_SUPPLIED DATA_
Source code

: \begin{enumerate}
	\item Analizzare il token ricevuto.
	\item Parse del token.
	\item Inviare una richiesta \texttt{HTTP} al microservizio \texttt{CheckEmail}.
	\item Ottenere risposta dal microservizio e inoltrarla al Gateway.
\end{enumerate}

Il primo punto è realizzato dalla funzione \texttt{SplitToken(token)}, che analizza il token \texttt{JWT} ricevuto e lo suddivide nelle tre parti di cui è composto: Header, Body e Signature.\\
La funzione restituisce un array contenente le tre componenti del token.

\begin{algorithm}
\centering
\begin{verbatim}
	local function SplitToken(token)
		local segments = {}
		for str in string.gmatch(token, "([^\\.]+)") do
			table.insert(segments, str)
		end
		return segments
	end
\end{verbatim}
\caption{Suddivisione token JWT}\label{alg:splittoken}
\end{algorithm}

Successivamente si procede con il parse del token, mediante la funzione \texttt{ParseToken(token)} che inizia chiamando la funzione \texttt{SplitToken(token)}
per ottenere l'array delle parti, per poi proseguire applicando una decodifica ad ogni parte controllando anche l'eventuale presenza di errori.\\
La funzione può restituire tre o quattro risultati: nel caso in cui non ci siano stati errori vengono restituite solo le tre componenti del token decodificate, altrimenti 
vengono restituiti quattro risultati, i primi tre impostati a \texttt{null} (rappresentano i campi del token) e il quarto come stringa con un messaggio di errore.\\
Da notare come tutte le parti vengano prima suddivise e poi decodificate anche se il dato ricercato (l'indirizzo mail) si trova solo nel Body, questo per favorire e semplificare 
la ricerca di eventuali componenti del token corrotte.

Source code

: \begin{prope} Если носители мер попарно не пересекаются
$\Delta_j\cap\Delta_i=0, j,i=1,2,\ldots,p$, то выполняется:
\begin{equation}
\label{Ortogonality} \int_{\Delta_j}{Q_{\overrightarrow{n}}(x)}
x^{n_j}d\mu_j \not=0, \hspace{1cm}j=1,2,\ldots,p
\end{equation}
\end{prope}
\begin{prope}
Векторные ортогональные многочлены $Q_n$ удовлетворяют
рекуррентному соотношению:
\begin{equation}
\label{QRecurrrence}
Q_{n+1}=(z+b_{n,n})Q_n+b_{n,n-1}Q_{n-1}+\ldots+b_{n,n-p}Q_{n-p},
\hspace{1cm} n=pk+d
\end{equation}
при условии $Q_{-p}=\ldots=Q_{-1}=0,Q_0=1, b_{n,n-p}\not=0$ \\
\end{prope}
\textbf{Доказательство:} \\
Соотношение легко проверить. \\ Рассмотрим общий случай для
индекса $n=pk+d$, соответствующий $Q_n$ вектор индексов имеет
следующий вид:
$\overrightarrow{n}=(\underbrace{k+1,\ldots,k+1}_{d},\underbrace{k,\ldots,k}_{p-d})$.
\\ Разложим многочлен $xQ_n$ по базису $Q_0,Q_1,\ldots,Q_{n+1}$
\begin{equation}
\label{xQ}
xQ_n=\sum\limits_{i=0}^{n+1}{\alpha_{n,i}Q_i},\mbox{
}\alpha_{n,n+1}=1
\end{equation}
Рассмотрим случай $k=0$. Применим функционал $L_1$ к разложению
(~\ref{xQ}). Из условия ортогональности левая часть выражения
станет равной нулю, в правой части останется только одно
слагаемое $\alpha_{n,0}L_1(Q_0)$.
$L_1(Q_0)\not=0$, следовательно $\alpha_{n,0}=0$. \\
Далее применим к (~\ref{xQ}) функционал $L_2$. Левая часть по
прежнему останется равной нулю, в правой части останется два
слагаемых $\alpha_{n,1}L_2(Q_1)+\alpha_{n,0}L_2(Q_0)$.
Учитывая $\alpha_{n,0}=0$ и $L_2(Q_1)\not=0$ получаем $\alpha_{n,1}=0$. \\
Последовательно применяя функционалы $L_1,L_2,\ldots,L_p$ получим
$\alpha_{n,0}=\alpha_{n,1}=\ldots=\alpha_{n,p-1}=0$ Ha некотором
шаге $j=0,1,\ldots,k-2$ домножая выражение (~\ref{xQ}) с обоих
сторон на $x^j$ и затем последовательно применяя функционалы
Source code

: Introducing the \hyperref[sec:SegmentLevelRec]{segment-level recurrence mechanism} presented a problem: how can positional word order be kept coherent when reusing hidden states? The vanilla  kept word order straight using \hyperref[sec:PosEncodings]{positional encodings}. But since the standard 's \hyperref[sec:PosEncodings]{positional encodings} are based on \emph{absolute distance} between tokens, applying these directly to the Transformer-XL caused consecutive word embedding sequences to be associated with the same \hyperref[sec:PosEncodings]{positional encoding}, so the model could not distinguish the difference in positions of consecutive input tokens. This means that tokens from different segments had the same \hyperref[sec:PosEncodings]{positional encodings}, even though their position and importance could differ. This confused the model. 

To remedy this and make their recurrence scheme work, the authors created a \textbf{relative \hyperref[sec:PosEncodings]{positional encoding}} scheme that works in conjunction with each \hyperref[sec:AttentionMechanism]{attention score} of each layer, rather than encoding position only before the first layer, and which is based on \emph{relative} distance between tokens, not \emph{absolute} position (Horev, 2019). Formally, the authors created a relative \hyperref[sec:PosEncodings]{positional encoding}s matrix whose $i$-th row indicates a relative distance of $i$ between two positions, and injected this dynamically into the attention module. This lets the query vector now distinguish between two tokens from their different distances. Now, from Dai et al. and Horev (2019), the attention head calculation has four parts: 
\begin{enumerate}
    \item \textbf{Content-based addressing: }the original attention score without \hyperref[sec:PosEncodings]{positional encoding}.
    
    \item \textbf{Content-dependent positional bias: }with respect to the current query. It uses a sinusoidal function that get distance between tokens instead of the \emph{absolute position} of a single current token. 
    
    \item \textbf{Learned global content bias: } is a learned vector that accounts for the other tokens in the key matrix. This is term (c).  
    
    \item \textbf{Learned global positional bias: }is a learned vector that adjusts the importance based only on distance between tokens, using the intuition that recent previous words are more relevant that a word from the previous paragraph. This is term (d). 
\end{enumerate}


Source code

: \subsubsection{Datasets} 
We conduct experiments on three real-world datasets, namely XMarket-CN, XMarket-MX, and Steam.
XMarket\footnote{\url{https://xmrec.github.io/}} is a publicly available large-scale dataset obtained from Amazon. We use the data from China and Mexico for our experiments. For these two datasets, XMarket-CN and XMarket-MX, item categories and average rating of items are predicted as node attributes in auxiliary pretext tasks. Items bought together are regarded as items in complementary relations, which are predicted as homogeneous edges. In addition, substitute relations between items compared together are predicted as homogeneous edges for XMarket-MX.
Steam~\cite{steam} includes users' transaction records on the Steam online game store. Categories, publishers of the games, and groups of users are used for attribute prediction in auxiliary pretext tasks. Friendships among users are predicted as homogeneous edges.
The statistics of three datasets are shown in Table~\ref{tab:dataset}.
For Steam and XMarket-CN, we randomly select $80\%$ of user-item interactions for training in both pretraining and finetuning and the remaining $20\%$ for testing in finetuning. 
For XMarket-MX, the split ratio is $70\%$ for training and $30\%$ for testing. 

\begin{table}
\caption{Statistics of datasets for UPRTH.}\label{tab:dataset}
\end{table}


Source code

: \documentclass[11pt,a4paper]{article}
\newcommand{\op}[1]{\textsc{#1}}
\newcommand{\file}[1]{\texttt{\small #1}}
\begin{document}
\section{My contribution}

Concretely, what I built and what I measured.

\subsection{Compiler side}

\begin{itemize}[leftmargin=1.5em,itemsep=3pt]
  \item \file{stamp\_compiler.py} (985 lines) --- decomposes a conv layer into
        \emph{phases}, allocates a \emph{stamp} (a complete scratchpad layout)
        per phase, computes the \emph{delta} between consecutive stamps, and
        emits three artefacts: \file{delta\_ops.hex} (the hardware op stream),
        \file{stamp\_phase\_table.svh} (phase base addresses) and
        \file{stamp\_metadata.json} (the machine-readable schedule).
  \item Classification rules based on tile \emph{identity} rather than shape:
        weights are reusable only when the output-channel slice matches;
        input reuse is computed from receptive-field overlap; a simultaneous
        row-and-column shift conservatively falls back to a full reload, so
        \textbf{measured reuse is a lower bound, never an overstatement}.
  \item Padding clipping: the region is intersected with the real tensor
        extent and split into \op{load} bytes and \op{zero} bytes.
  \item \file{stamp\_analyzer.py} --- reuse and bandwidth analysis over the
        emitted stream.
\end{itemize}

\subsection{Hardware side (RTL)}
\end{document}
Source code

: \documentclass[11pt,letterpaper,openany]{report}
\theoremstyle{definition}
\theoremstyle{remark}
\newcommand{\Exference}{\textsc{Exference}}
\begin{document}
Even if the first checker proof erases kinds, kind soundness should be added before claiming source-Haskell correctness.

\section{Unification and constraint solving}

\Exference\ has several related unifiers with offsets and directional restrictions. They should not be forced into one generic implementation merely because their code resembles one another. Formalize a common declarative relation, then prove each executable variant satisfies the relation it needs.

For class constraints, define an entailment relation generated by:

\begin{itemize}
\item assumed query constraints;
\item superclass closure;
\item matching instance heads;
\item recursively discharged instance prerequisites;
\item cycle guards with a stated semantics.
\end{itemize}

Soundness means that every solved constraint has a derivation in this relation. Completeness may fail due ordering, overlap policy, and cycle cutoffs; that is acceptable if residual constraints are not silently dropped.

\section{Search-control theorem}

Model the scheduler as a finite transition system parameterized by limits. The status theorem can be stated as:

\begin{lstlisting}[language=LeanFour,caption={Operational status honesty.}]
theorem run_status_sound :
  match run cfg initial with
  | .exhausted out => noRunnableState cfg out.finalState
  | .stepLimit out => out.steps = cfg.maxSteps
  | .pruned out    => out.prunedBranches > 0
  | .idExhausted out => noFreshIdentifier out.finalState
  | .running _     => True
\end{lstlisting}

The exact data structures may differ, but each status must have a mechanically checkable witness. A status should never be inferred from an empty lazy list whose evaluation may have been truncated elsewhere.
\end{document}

_WHAT TO PRODUCE_
Only a number is expected here: the count of lines with the string "input" in the material above.

_FINISHED TASK_
2